• _Work order_: Below are some records; quote exactly the lines from the one that contains "EndTurn removes the" through the one that contains "#### InvalidTarget Exception", inclusive, and no others.

Records contained in a dataset
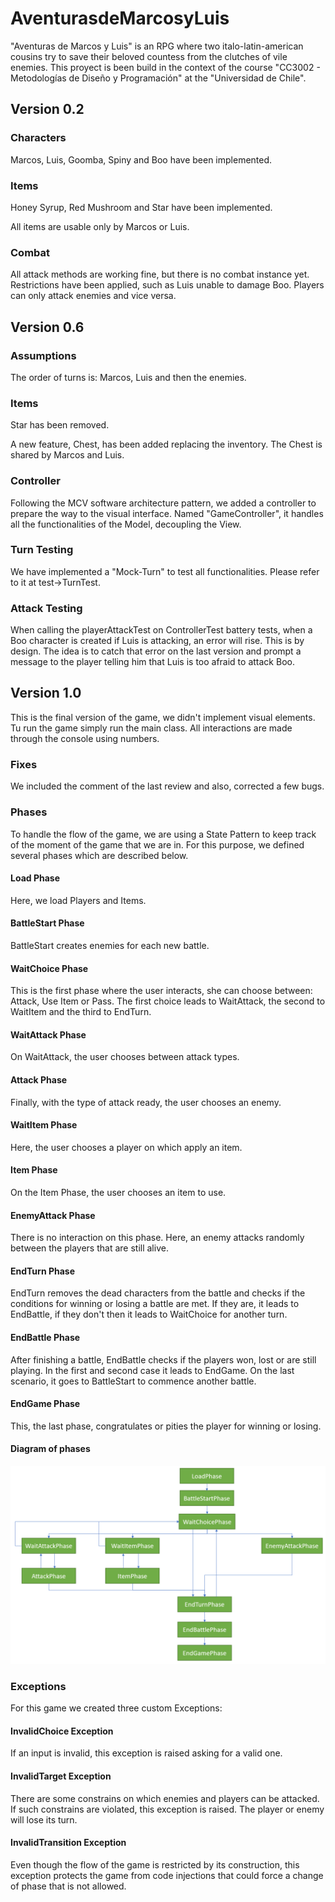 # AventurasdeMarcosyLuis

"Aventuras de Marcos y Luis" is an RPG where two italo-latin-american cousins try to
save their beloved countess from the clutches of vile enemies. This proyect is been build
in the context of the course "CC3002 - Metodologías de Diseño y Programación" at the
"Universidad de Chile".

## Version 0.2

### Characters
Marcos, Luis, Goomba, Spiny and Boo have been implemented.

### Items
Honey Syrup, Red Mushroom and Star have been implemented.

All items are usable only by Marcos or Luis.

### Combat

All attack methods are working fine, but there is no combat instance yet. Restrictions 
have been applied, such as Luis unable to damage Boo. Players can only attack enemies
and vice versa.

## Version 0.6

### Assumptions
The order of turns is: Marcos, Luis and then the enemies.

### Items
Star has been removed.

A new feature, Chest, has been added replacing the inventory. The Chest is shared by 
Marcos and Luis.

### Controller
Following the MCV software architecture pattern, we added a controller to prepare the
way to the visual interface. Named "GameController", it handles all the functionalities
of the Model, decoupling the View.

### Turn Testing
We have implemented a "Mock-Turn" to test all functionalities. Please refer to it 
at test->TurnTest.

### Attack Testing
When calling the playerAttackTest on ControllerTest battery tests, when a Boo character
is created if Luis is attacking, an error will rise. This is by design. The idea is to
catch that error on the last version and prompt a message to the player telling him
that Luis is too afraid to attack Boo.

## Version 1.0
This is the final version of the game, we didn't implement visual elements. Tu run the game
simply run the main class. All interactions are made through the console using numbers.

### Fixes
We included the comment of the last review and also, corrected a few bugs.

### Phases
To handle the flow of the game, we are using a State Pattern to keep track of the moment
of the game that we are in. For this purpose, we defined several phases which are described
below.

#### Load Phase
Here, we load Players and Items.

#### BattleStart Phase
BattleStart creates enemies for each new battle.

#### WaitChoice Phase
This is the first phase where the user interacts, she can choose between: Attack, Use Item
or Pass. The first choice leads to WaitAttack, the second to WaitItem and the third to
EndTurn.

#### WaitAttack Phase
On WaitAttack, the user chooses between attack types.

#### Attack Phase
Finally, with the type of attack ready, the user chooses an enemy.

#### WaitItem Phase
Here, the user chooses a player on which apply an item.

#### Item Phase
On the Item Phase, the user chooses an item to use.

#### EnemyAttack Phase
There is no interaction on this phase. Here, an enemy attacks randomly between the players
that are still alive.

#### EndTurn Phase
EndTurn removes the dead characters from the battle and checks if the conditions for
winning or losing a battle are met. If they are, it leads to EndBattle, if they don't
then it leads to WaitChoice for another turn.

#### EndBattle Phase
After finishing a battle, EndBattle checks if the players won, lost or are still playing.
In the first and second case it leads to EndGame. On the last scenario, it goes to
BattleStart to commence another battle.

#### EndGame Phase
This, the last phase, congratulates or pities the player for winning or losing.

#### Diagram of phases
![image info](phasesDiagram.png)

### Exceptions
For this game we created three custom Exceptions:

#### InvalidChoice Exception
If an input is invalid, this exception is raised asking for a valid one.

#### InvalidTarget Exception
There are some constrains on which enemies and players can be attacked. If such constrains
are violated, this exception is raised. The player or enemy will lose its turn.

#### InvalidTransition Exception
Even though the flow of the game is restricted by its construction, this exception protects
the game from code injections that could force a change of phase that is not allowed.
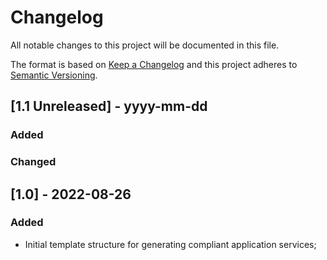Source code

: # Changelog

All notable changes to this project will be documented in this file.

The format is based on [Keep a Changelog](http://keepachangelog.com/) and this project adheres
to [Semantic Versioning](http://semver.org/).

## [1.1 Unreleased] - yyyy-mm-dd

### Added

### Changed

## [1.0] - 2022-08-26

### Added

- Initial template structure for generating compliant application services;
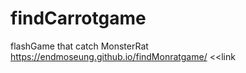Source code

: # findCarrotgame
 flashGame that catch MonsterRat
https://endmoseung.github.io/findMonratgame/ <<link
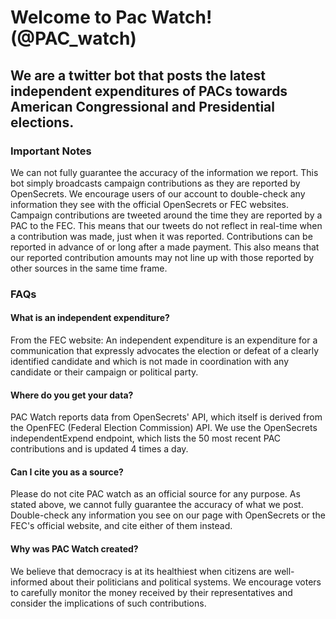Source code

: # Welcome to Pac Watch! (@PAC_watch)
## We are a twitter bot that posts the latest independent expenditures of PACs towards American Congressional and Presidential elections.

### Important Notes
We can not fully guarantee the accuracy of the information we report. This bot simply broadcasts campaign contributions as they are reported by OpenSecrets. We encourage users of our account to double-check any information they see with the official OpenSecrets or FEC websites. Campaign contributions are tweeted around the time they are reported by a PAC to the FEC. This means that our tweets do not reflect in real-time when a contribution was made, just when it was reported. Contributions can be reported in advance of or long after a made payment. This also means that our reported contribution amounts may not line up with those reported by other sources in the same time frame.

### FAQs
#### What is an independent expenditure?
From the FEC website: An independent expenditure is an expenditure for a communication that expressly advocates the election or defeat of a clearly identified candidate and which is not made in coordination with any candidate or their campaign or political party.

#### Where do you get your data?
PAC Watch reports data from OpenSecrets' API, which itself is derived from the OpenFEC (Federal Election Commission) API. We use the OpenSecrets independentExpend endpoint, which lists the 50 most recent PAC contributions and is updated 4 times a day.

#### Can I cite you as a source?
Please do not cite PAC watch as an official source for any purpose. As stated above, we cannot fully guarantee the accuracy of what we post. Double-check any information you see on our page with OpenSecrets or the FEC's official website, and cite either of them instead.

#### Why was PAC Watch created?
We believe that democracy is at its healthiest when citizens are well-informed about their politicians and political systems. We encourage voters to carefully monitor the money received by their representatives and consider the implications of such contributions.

* * *

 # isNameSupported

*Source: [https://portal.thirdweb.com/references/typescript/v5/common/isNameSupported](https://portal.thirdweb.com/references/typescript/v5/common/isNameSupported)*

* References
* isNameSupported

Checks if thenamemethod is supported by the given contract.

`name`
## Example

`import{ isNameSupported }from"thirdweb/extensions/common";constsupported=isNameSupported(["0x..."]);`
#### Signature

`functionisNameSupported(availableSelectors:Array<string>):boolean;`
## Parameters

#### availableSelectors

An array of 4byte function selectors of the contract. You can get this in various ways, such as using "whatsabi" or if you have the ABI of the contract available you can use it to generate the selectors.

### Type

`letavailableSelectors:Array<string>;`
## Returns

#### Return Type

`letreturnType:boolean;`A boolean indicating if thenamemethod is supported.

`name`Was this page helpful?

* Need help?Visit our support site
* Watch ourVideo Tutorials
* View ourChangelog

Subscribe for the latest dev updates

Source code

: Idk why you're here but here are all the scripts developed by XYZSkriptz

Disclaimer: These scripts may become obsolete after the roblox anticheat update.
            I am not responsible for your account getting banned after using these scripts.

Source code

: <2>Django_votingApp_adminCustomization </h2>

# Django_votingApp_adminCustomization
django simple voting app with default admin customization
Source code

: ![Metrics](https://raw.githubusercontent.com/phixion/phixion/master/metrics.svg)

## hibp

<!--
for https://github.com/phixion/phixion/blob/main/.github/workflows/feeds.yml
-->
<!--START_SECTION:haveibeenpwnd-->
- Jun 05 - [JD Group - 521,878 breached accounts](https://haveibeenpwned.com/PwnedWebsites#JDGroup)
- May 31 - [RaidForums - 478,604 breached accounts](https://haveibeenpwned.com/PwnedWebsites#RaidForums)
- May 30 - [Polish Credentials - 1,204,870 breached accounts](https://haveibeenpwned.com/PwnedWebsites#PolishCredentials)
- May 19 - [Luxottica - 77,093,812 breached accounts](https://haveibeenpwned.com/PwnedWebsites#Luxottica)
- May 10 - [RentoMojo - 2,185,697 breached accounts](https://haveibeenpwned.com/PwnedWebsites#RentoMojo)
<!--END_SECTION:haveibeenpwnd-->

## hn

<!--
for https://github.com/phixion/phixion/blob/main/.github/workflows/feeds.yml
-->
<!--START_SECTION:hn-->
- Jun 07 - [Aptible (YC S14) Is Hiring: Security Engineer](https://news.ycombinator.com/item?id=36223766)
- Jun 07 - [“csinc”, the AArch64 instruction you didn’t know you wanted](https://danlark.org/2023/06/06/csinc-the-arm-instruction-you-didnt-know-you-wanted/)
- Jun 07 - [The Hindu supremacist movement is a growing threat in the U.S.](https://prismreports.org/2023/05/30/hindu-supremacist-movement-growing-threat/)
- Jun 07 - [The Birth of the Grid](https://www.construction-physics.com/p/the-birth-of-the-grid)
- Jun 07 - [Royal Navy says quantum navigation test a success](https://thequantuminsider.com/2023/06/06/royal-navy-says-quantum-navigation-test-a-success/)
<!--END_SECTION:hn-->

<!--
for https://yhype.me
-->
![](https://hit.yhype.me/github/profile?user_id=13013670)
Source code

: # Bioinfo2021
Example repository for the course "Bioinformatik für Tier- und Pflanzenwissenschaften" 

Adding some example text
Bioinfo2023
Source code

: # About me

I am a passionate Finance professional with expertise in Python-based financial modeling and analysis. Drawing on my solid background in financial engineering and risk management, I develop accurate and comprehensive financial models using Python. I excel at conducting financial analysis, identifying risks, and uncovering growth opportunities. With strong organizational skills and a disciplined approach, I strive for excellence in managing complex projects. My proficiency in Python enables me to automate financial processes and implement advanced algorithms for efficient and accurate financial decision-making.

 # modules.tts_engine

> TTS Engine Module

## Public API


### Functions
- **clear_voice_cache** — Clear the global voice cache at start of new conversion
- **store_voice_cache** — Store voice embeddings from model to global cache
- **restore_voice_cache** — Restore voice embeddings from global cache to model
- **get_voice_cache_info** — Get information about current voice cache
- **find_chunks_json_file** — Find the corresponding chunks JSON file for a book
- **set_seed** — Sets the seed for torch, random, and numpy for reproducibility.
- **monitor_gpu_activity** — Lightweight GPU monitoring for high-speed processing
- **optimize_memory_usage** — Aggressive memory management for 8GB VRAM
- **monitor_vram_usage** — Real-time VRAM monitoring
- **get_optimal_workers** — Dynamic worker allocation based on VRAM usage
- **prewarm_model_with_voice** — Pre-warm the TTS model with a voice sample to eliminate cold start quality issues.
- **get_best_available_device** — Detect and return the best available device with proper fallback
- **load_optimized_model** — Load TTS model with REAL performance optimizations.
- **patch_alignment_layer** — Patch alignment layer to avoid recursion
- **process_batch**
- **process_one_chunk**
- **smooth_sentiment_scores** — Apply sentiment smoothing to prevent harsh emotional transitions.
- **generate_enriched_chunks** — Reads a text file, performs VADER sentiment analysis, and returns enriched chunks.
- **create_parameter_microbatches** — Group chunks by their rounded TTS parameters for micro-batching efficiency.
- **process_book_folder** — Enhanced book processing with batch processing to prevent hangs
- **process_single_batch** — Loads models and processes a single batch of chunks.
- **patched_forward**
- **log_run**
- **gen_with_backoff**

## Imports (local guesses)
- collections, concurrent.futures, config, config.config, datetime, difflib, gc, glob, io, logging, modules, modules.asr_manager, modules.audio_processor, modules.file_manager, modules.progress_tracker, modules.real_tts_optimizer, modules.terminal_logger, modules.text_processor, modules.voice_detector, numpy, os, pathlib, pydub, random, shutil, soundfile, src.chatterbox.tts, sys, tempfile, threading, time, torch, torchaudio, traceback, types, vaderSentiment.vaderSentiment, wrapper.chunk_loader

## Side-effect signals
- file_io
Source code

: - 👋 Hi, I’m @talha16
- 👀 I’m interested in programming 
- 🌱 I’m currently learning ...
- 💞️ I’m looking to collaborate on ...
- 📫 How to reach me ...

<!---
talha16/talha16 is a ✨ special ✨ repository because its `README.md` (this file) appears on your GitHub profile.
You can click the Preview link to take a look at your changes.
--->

--

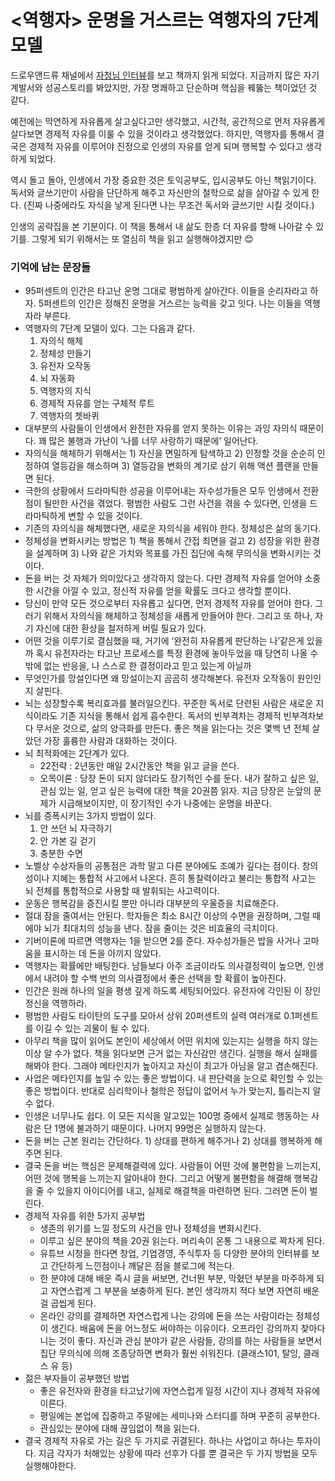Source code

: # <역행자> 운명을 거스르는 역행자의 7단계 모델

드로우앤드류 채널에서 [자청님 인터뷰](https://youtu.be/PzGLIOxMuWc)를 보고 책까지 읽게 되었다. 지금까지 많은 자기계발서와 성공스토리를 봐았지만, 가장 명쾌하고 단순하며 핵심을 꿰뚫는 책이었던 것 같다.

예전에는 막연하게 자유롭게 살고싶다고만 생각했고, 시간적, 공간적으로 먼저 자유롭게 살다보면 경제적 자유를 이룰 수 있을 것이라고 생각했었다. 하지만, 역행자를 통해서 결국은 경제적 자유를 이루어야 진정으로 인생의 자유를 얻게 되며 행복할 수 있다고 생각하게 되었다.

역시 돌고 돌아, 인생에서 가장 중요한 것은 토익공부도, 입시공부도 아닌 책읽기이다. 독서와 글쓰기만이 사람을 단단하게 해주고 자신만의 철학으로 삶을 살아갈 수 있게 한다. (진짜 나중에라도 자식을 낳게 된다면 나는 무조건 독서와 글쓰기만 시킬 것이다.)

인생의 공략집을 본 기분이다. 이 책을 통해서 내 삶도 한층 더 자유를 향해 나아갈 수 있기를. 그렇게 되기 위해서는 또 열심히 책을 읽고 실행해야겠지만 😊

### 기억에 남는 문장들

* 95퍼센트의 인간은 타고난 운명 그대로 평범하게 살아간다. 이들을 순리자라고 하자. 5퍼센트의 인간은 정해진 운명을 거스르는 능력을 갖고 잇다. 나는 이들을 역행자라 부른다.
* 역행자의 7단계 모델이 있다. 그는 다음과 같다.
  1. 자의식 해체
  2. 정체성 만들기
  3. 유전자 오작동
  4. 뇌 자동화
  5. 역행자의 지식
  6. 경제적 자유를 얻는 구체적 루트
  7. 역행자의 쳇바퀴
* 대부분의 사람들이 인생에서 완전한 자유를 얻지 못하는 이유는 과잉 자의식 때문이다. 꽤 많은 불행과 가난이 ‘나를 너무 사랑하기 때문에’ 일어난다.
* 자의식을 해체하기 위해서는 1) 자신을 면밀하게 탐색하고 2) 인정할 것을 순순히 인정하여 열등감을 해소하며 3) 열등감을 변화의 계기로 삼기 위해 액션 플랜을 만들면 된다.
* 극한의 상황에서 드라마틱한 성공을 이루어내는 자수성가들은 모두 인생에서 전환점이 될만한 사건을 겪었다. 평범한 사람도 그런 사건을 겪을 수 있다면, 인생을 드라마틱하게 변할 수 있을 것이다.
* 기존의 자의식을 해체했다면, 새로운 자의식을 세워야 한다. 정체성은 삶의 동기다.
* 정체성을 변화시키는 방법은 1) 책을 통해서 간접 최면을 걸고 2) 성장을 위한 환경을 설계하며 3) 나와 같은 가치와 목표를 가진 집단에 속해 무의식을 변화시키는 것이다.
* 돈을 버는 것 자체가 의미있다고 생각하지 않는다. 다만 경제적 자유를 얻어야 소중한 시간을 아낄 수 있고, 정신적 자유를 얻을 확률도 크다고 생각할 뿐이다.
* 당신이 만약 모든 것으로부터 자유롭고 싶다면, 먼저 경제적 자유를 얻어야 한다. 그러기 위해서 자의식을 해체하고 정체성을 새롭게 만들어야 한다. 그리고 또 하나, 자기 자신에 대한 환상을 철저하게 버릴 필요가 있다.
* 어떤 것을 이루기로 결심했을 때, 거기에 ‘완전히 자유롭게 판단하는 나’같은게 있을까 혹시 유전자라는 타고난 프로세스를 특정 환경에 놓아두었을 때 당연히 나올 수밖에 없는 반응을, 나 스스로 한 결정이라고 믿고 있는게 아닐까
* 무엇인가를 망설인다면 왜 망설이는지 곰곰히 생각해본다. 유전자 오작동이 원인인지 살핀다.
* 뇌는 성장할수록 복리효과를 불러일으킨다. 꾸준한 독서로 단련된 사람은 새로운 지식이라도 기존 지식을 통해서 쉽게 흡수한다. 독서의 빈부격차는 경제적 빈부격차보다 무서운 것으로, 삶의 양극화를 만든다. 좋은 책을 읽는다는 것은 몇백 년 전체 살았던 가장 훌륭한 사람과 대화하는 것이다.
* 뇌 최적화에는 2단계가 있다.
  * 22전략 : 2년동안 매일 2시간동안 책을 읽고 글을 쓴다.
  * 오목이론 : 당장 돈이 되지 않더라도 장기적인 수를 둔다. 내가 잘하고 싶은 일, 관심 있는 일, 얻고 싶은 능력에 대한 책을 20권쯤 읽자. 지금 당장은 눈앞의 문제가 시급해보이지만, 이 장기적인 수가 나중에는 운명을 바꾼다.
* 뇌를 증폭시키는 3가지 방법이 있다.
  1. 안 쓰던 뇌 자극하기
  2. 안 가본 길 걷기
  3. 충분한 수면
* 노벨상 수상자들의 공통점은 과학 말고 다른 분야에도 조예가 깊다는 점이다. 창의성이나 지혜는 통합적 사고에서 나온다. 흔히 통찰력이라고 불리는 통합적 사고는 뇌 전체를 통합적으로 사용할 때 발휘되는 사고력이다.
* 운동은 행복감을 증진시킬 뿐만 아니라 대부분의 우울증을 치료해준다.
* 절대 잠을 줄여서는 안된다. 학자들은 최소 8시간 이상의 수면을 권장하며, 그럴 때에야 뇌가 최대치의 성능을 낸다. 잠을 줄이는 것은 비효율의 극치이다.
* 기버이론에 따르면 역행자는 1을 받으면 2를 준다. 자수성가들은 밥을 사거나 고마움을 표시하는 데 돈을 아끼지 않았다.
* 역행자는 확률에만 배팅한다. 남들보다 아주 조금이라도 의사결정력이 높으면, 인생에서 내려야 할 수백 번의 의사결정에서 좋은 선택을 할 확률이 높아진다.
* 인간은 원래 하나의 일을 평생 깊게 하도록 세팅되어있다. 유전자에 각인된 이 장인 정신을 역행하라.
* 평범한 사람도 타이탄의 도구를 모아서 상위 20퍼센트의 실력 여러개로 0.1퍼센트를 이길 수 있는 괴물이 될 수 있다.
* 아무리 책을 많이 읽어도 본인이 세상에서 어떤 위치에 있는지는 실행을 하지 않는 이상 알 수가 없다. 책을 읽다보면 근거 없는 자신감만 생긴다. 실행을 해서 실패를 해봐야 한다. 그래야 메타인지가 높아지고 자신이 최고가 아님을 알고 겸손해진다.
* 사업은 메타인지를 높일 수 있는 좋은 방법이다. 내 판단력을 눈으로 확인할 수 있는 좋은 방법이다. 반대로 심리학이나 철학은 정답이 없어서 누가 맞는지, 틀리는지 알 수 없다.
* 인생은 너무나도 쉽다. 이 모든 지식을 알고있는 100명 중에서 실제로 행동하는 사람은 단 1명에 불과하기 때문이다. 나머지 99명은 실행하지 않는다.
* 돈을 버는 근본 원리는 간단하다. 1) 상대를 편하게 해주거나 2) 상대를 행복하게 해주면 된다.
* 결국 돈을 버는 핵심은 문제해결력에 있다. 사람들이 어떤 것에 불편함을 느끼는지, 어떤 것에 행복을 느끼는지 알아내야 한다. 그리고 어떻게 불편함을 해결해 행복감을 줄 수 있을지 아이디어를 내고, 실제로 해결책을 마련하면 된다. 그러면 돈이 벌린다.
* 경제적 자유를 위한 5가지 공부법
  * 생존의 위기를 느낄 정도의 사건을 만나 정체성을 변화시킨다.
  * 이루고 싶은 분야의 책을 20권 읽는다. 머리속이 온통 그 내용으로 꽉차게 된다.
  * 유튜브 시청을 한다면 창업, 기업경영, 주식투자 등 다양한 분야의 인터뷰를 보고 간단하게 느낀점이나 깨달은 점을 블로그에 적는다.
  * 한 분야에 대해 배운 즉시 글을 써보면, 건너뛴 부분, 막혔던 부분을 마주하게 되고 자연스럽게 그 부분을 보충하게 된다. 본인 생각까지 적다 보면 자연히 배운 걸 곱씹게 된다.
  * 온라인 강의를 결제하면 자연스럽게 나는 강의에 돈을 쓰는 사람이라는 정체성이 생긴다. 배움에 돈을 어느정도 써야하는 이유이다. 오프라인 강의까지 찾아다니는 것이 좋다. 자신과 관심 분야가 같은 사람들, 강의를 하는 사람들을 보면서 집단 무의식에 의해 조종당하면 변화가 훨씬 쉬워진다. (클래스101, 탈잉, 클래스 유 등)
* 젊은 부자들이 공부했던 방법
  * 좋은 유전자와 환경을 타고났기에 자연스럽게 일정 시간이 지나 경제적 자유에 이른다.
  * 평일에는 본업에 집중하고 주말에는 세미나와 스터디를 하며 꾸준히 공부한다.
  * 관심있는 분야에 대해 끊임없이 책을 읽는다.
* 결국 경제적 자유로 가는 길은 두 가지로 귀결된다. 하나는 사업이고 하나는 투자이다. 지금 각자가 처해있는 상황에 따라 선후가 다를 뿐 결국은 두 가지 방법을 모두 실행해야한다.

• _Response_:
EndTurn removes the dead characters from the battle and checks if the conditions for
winning or losing a battle are met. If they are, it leads to EndBattle, if they don't
then it leads to WaitChoice for another turn.

#### EndBattle Phase
After finishing a battle, EndBattle checks if the players won, lost or are still playing.
In the first and second case it leads to EndGame. On the last scenario, it goes to
BattleStart to commence another battle.

#### EndGame Phase
This, the last phase, congratulates or pities the player for winning or losing.

#### Diagram of phases
![image info](phasesDiagram.png)

### Exceptions
For this game we created three custom Exceptions:

#### InvalidChoice Exception
If an input is invalid, this exception is raised asking for a valid one.

#### InvalidTarget Exception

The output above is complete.